**RECORDED INFORMATION**:
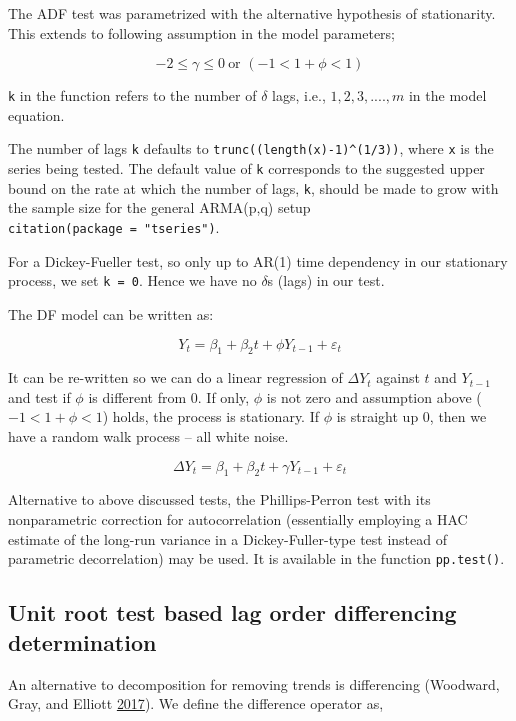\documentclass[12pt,]{article}
\begin{document}
The ADF test was parametrized with the alternative hypothesis of stationarity. This extends to following assumption in the model parameters;

\[
-2 \leq \gamma \leq 0\ \text{or } (-1 < 1+\phi < 1)
\]

\texttt{k} in the function refers to the number of \(\delta\) lags, i.e., \(1, 2, 3, ...., m\) in the model equation.

The number of lags \texttt{k} defaults to \texttt{trunc((length(x)-1)\^{}(1/3))}, where \texttt{x} is the series being tested. The default value of \texttt{k} corresponds to the suggested upper bound on the rate at which the number of lags, \texttt{k}, should be made to grow with the sample size for the general ARMA(p,q) setup \texttt{citation(package\ =\ "tseries")}.

For a Dickey-Fueller test, so only up to AR(1) time dependency in our stationary process, we set \texttt{k\ =\ 0}. Hence we have no \(\delta\)s (lags) in our test.

The DF model can be written as:

\[
Y_t = \beta_1 + \beta_2 t + \phi Y_{t-1} + \varepsilon_t
\]

It can be re-written so we can do a linear regression of \(\Delta Y_t\) against \(t\) and \(Y_{t-1}\) and test if \(\phi\) is different from 0. If only, \(\phi\) is not zero and assumption above (\(-1 < 1+\phi < 1\)) holds, the process is stationary. If \(\phi\) is straight up 0, then we have a random walk process -- all white noise.

\[
\Delta {Y}_{t}=\beta_1+\beta_2 t+\gamma {Y}_{t-1} + \varepsilon_{t}
\]

Alternative to above discussed tests, the Phillips-Perron test with its nonparametric correction for autocorrelation (essentially employing a HAC estimate of the long-run variance in a Dickey-Fuller-type test instead of parametric decorrelation) may be used. It is available in the function \texttt{pp.test()}.

\hypertarget{unit-root-test-based-lag-order-differencing-determination}{%
\subsection{Unit root test based lag order differencing determination}\label{unit-root-test-based-lag-order-differencing-determination}}

An alternative to decomposition for removing trends is differencing (Woodward, Gray, and Elliott \protect\hyperlink{ref-woodward2017applied}{2017}). We define the difference operator as,
\end{document}
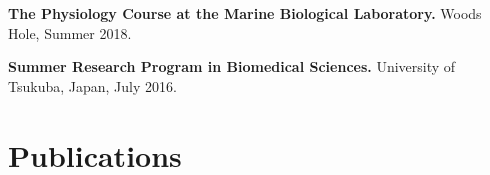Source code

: \documentclass[letterpaper,10pt]{article} %
\begin{document}
%
%


%
%

%

\textbf{The Physiology Course at the Marine Biological Laboratory.} Woods Hole, Summer 2018.

\textbf{Summer Research Program in Biomedical Sciences.} University of Tsukuba, Japan, July 2016.


\section{Publications}
\bigskip
\end{document}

**BRIEF**:
Could you copy every line in the records that holds "have"?

**WRITTEN REPLY**:
For a Dickey-Fueller test, so only up to AR(1) time dependency in our stationary process, we set \texttt{k\ =\ 0}. Hence we have no \(\delta\)s (lags) in our test.
It can be re-written so we can do a linear regression of \(\Delta Y_t\) against \(t\) and \(Y_{t-1}\) and test if \(\phi\) is different from 0. If only, \(\phi\) is not zero and assumption above (\(-1 < 1+\phi < 1\)) holds, the process is stationary. If \(\phi\) is straight up 0, then we have a random walk process -- all white noise.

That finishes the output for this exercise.